Saved data entries
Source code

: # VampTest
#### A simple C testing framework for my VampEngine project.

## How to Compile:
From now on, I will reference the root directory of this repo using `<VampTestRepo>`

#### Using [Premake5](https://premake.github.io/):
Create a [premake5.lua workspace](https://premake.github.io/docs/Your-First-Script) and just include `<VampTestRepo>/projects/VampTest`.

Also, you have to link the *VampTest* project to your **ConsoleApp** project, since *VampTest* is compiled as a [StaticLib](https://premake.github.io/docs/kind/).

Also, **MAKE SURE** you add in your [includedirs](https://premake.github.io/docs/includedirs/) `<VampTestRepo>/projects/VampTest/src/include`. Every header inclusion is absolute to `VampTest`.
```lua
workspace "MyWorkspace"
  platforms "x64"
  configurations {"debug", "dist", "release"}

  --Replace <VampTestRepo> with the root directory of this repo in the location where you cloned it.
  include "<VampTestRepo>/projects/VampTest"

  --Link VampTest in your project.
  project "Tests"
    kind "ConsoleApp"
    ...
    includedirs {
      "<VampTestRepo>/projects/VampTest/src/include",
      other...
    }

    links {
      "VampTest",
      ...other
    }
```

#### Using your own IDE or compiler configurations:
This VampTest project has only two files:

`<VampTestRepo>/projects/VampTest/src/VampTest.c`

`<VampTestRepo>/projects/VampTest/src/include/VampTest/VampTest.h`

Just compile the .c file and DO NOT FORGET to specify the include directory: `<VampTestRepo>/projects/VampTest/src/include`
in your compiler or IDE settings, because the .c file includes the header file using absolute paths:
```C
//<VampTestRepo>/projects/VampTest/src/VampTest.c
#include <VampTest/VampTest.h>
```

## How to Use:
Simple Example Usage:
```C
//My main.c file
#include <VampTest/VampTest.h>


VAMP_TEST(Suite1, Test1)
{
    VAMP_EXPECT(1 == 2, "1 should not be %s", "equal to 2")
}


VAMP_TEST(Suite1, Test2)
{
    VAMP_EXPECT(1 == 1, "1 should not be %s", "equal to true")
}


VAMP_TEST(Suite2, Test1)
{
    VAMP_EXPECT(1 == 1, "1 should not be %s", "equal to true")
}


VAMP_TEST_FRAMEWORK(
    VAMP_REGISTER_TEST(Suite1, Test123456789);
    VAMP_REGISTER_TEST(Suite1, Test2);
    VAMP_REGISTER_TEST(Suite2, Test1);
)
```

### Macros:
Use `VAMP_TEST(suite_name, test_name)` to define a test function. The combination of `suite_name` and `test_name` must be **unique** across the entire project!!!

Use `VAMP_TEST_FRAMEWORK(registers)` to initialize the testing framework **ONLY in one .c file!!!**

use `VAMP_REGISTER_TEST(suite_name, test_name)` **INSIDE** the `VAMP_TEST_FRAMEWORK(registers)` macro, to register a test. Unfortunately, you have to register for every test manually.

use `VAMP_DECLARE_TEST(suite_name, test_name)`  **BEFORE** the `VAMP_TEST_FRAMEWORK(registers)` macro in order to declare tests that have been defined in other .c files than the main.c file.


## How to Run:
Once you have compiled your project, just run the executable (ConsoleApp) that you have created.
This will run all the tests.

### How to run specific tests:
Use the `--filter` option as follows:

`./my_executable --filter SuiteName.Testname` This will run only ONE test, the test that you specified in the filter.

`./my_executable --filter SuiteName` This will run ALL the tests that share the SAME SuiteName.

## INSTRUCTIONS FOR THE TASK
State the number of lines above that include "SuiteName", and nothing further.

## EXERCISE RESPONSE
2